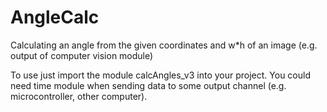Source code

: # AngleCalc
Calculating an angle from the given coordinates and w*h of an image (e.g. output of computer vision module)

To use just import the module calcAngles_v3 into your project. You could need time module when sending data 
to some output channel (e.g. microcontroller, other computer). 
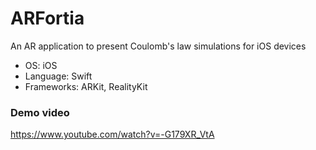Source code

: # ARFortia 
An AR application to present Coulomb's law simulations for iOS devices
- OS: iOS
- Language: Swift
- Frameworks: ARKit, RealityKit

### Demo video
https://www.youtube.com/watch?v=-G179XR_VtA
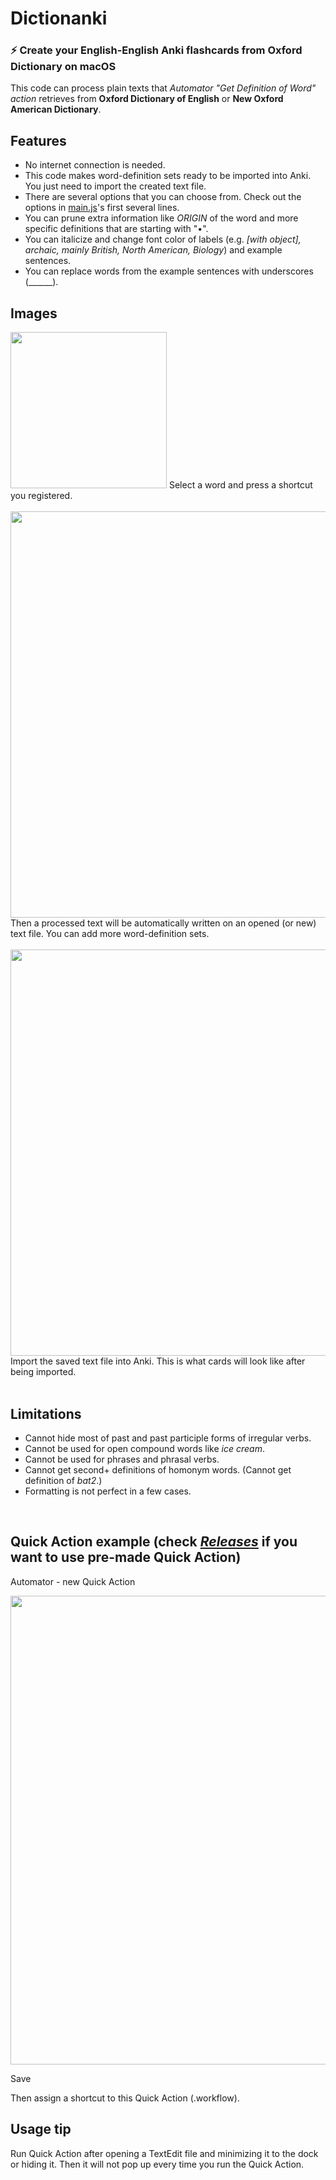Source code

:# Dictionanki

### ⚡️ Create your English-English Anki flashcards from Oxford Dictionary on macOS
  
This code can process plain texts that *Automator "Get Definition of Word" action* retrieves from **Oxford Dictionary of English** or **New Oxford American Dictionary**.

## Features
- No internet connection is needed.
- This code makes word-definition sets ready to be imported into Anki. You just need to import the created text file.
- There are several options that you can choose from. Check out the options in [main.js](https://github.com/seungwoochoe/dictionanki/blob/main/main.js)'s first several lines.
- You can prune extra information like *ORIGIN* of the word and more specific definitions that are starting with "•".
- You can italicize and change font color of labels (e.g. *[with object], archaic, mainly British, North American, Biology*) and example sentences.
- You can replace words from the example sentences with underscores (______).


## Images
<img src="https://github.com/seungwoochoe/dictionanki/blob/main/images/1.png" width="250">  
Select a word and press a shortcut you registered.
<br/>
<br/>
<img src="https://github.com/seungwoochoe/dictionanki/blob/main/images/2.png" width="650">  
Then a processed text will be automatically written on an opened (or new) text file. You can add more word-definition sets.
<br/>
<br/>
<img src="https://github.com/seungwoochoe/dictionanki/blob/main/images/3.png" width="650">  
Import the saved text file into Anki. This is what cards will look like after being imported.
<br/>
<br/>
  
## Limitations
- Cannot hide most of past and past participle forms of irregular verbs.
- Cannot be used for open compound words like *ice cream*.
- Cannot be used for phrases and phrasal verbs.
- Cannot get second+ definitions of homonym words. (Cannot get definition of *bat2*.)
- Formatting is not perfect in a few cases.
<br/>

## Quick Action example (check *[Releases](https://github.com/seungwoochoe/dictionanki/releases)* if you want to use pre-made Quick Action)
  
Automator - new Quick Action  
  
<img src="https://github.com/seungwoochoe/dictionanki/blob/main/images/4.png" width="750">  
  
Save
  
Then assign a shortcut to this Quick Action (.workflow).
  
## Usage tip
Run Quick Action after opening a TextEdit file and minimizing it to the dock or hiding it. Then it will not pop up every time you run the Quick Action.
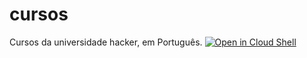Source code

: # cursos
Cursos da universidade hacker, em Português.
[![Open in Cloud Shell](https://gstatic.com/cloudssh/images/open-btn.svg)](https://ssh.cloud.google.com/cloudshell/editor?cloudshell_git_repo=https%3A%2F%2Fgithub.com%2Fkobkob%2Fcursos&cloudshell_tutorial=tutorial.md)
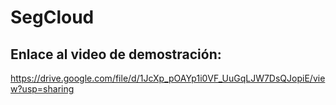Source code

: # SegCloud

## Enlace al video de demostración:
https://drive.google.com/file/d/1JcXp_pOAYp1i0VF_UuGqLJW7DsQJopiE/view?usp=sharing
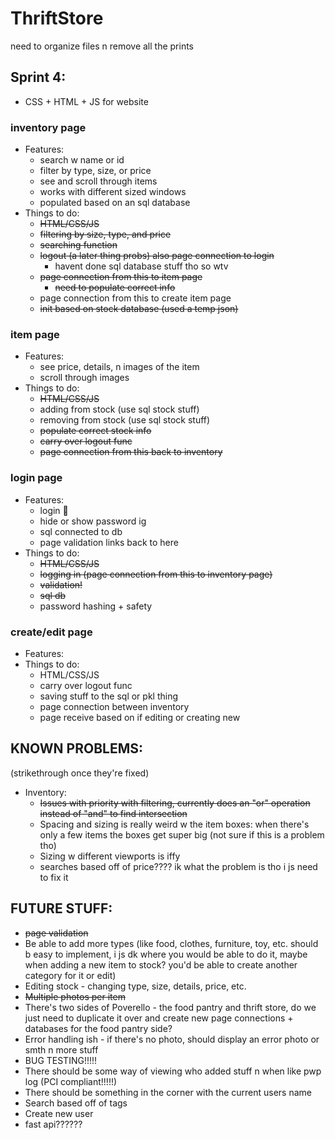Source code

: # ThriftStore

need to organize files n remove all the prints

## Sprint 4:
  - CSS + HTML + JS for website
###  inventory page
- Features:
  - search w name or id
  - filter by type, size, or price
  - see and scroll through items
  - works with different sized windows
  - populated based on an sql database
- Things to do:
  - ~~HTML/CSS/JS~~
  - ~~filtering by size, type, and price~~
  - ~~searching function~~
  - ~~logout (a later thing probs) also page connection to login~~
    - havent done sql database stuff tho so wtv
  - ~~page connection from this to item page~~
      - ~~need to populate correct info~~
  - page connection from this to create item page
  - ~~init based on stock database (used a temp json)~~
###  item page
- Features:
  - see price, details, n images of the item
  - scroll through images
- Things to do:
  - ~~HTML/CSS/JS~~
  - adding from stock (use sql stock stuff)
  - removing from stock (use sql stock stuff)
  - ~~populate correct stock info~~
  - ~~carry over logout func~~
  - ~~page connection from this back to inventory~~
###  login page
- Features:
  - login 🤯
  - hide or show password ig
  - sql connected to db
  - page validation links back to here
- Things to do:
  - ~~HTML/CSS/JS~~
  - ~~logging in (page connection from this to inventory page)~~
  - ~~validation!~~
  - ~~sql db~~
  - password hashing + safety
 
###  create/edit page
- Features:
- Things to do:
  - HTML/CSS/JS
  - carry over logout func
  - saving stuff to the sql or pkl thing
  - page connection between inventory
  - page receive based on if editing or creating new

## KNOWN PROBLEMS:
  (strikethrough once they're fixed)
  - Inventory:
    - ~~Issues with priority with filtering, currently does an "or" operation instead of "and" to find intersection~~
    - Spacing and sizing is really weird w the item boxes: when there's only a few items the boxes get super big (not sure if this is a problem tho)
    - Sizing w different viewports is iffy
    - searches based off of price???? ik what the problem is tho i js need to fix it

## FUTURE STUFF:
  - ~~page validation~~
  - Be able to add more types (like food, clothes, furniture, toy, etc. should b easy to implement, i js dk where you would be able to do it, maybe when adding a new item to stock? you'd be able to create another category for it or edit)
  - Editing stock - changing type, size, details, price, etc.
  - ~~Multiple photos per item~~
  - There's two sides of Poverello - the food pantry and thrift store, do we just need to duplicate it over and create new page connections + databases for the food pantry side?
  - Error handling ish - if there's no photo, should display an error photo or smth n more stuff
  - BUG TESTING!!!!!
  - There should be some way of viewing who added stuff n when like pwp log (PCI compliant!!!!!)
  - There should be something in the corner with the current users name
  - Search based off of tags
  - Create new user
  - fast api??????
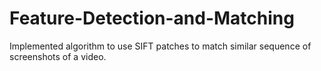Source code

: # Feature-Detection-and-Matching
Implemented algorithm to use SIFT patches to match similar sequence of screenshots of a video.

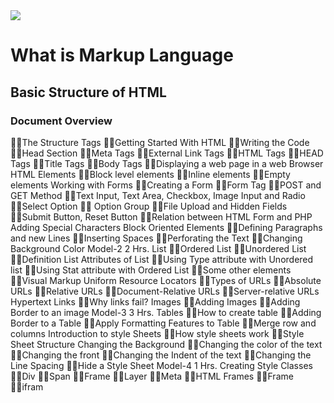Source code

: <img src="https://www.ducatindia.com/images/logo.png">

# What is Markup Language
## Basic Structure of HTML
### Document Overview
 The Structure Tags
 Getting Started With HTML
 Writing the Code
 Head Section
 Meta Tags
 External Link Tags
 HTML Tags
 HEAD Tags
 Title Tags
 Body Tags
 Displaying a web page in a web Browser
HTML Elements
 Block level elements
 Inline elements
 Empty elements
Working with Forms
 Creating a Form
 Form Tag
 POST and GET Method
 Text Input, Text Area, Checkbox, Image Input and Radio
 Select Option
  Option Group
 File Upload and Hidden Fields
 Submit Button, Reset Button
 Relation between HTML Form and PHP
Adding Special Characters 
Block Oriented Elements
 Defining Paragraphs and new Lines
 Inserting Spaces
 Perforating the Text
 Changing Background Color
Model-2 2 Hrs.
List
 Ordered List
 Unordered List
 Definition List
Attributes of List
 Using Type attribute with Unordered list
 Using Stat attribute with Ordered List
 Some other elements
 Visual Markup
Uniform Resource Locators
 Types of URLs
 Absolute URLs
 Relative URLs
 Document-Relative URLs
 Server-relative URLs
Hypertext Links
 Why links fail?
Images
 Adding Images
 Adding Border to an image
Model-3 3 Hrs.
Tables
 How to create table
 Adding Border to a Table
 Apply Formatting Features to Table
 Merge row and columns
Introduction to style Sheets
 How style sheets work
 Style Sheet Structure
Changing the Background
 Changing the color of the text
 Changing the front
 Changing the Indent of the text
 Changing the Line Spacing
 Hide a Style Sheet
Model-4 1 Hrs.
Creating Style Classes
 Div
 Span
 Frame
 Layer
 Meta
 HTML Frames
 Frame
 ifram
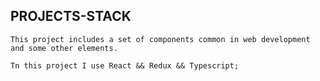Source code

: ## PROJECTS-STACK

    This project includes a set of components common in web development and some other elements.
    
    Тn this project I use React && Redux && Typescript;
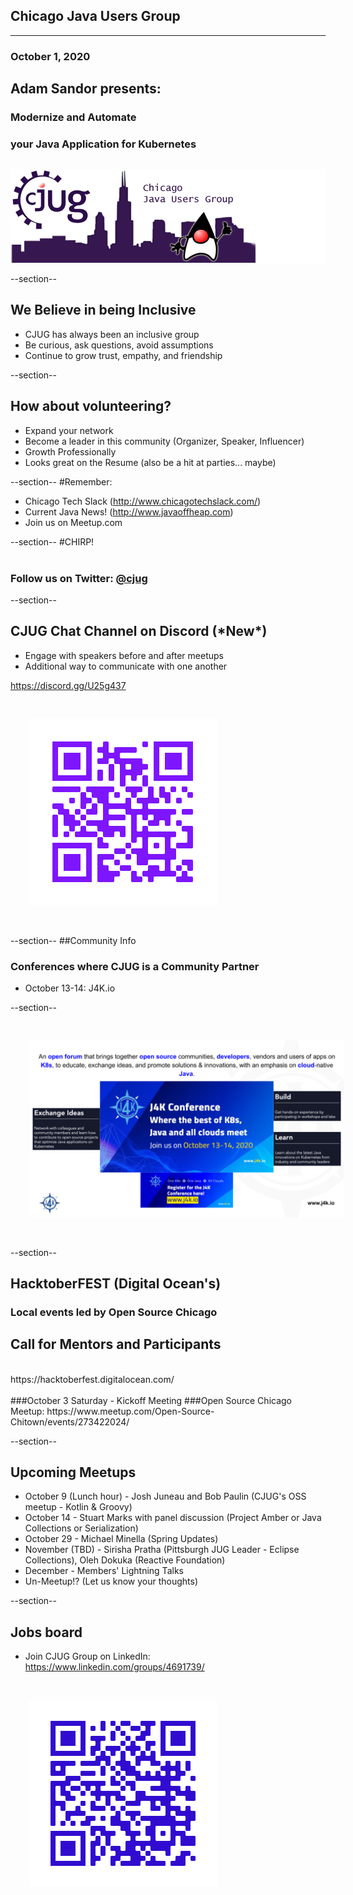 ## Chicago Java Users Group
---

### October 1, 2020
## Adam Sandor presents:
### Modernize and Automate 
### your Java Application for Kubernetes
<div style="background-color: white; margin-top: 30px;">
	<img src="images/cjug.gif" style="border: none; box-shadow: none;"/>
</div>

--section--
## We Believe in being Inclusive
 * CJUG has always been an inclusive group
 * Be curious, ask questions, avoid assumptions
 * Continue to grow trust, empathy, and friendship

--section--
## How about volunteering?
 * Expand your network
 * Become a leader in this community (Organizer, Speaker, Influencer)
 * Growth Professionally
 * Looks great on the Resume (also be a hit at parties... maybe)

--section--
#Remember:
 * Chicago Tech Slack (http://www.chicagotechslack.com/)
 * Current Java News! (http://www.javaoffheap.com)
 * Join us on Meetup.com

--section--
#CHIRP!
<br/><br/>
### Follow us on Twitter: <u>@cjug</u>

--section--
## CJUG Chat Channel on Discord (\*New\*)
* Engage with speakers before and after meetups
* Additional way to communicate with one another

 https://discord.gg/U25g437
 
<img src="images/cjug-discord-qrcode.png" style="border:none; box-shadow:none; margin: 30px; background:white;"/>

--section--
##Community Info
### Conferences where CJUG is a Community Partner

* October 13-14: J4K.io

--section--

<img src="images/j4k_2020_promo.png" style="border:none; box-shadow:none; margin: 30px; background:white;"/>

--section--
## HacktoberFEST (Digital Ocean's)
### Local events led by Open Source Chicago
## Call for Mentors and Participants
<br/>
https://hacktoberfest.digitalocean.com/
<br/><br/>
###October 3 Saturday - Kickoff Meeting
###Open Source Chicago Meetup:
https://www.meetup.com/Open-Source-Chitown/events/273422024/

--section--

## Upcoming Meetups
* October 9 (Lunch hour) - Josh Juneau and Bob Paulin (CJUG's OSS meetup - Kotlin & Groovy)
* October 14 - Stuart Marks with panel discussion (Project Amber or Java Collections or Serialization)
* October 29 - Michael Minella (Spring Updates)
* November (TBD) - Sirisha Pratha (Pittsburgh JUG Leader - Eclipse Collections), Oleh Dokuka (Reactive Foundation)
* December - Members' Lightning Talks
* Un-Meetup!?  (Let us know your thoughts)

--section--

## Jobs board

* Join CJUG Group on LinkedIn:  
  https://www.linkedin.com/groups/4691739/

<img src="images/cjug-linkedinGroup-qrcode.png" style="border:none; box-shadow:none; margin: 30px; background:white;"/>
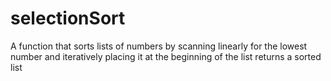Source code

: # selectionSort
A function that sorts lists of numbers by scanning linearly for the lowest number and iteratively placing it at the beginning of the list returns a sorted list
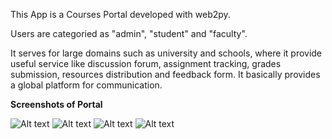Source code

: This App is a Courses Portal developed with web2py.

Users are categoried as "admin", "student" and "faculty".

It serves for large domains such as university and schools, where it provide useful service like discussion forum, assignment  tracking, grades submission, resources distribution and feedback form. It basically provides a global platform for communication.

**Screenshots of Portal**

![Alt text](https://s26.postimg.org/dsr7gwbyh/Screenshot_from_2017-04-17_16-01-56.png "Admin interface")
![Alt text](https://s26.postimg.org/ooilc8ww9/Screenshot_from_2017-04-17_16-04-40.png "Homepage")
![Alt text](https://s26.postimg.org/qhli0ki2x/Screenshot_from_2017-04-17_16-04-30.png "Discussion")
![Alt text](https://s26.postimg.org/pgl9bg13d/Screenshot_from_2017-04-17_16-04-19.png "Feedback")
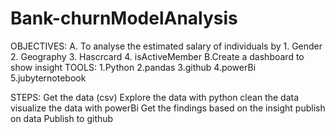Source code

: # Bank-churnModelAnalysis
OBJECTIVES: A. To analyse the estimated salary of individuals by
        1. Gender
        2. Geography
        3. Hascrcard
        4. isActiveMember
   B.Create a dashboard to show insight 
TOOLS:
1.Python
2.pandas
3.github
4.powerBi
5.jubyternotebook

STEPS:
Get the data (csv)
Explore the data with python
clean the data
visualize the data with powerBi
Get the findings based on the insight publish on data
Publish to github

▶ Work instructions
The listing above holds a line with "### Follow us on Twitter: <u>@cjug</u>" and a line with "## Jobs board". Print the stretch from the first through the second, exactly and alone.

▶ Output below
### Follow us on Twitter: <u>@cjug</u>

--section--
## CJUG Chat Channel on Discord (\*New\*)
* Engage with speakers before and after meetups
* Additional way to communicate with one another

 https://discord.gg/U25g437
 
<img src="images/cjug-discord-qrcode.png" style="border:none; box-shadow:none; margin: 30px; background:white;"/>

--section--
##Community Info
### Conferences where CJUG is a Community Partner

* October 13-14: J4K.io

--section--

<img src="images/j4k_2020_promo.png" style="border:none; box-shadow:none; margin: 30px; background:white;"/>

--section--
## HacktoberFEST (Digital Ocean's)
### Local events led by Open Source Chicago
## Call for Mentors and Participants
<br/>
https://hacktoberfest.digitalocean.com/
<br/><br/>
###October 3 Saturday - Kickoff Meeting
###Open Source Chicago Meetup:
https://www.meetup.com/Open-Source-Chitown/events/273422024/

--section--

## Upcoming Meetups
* October 9 (Lunch hour) - Josh Juneau and Bob Paulin (CJUG's OSS meetup - Kotlin & Groovy)
* October 14 - Stuart Marks with panel discussion (Project Amber or Java Collections or Serialization)
* October 29 - Michael Minella (Spring Updates)
* November (TBD) - Sirisha Pratha (Pittsburgh JUG Leader - Eclipse Collections), Oleh Dokuka (Reactive Foundation)
* December - Members' Lightning Talks
* Un-Meetup!?  (Let us know your thoughts)

--section--

## Jobs board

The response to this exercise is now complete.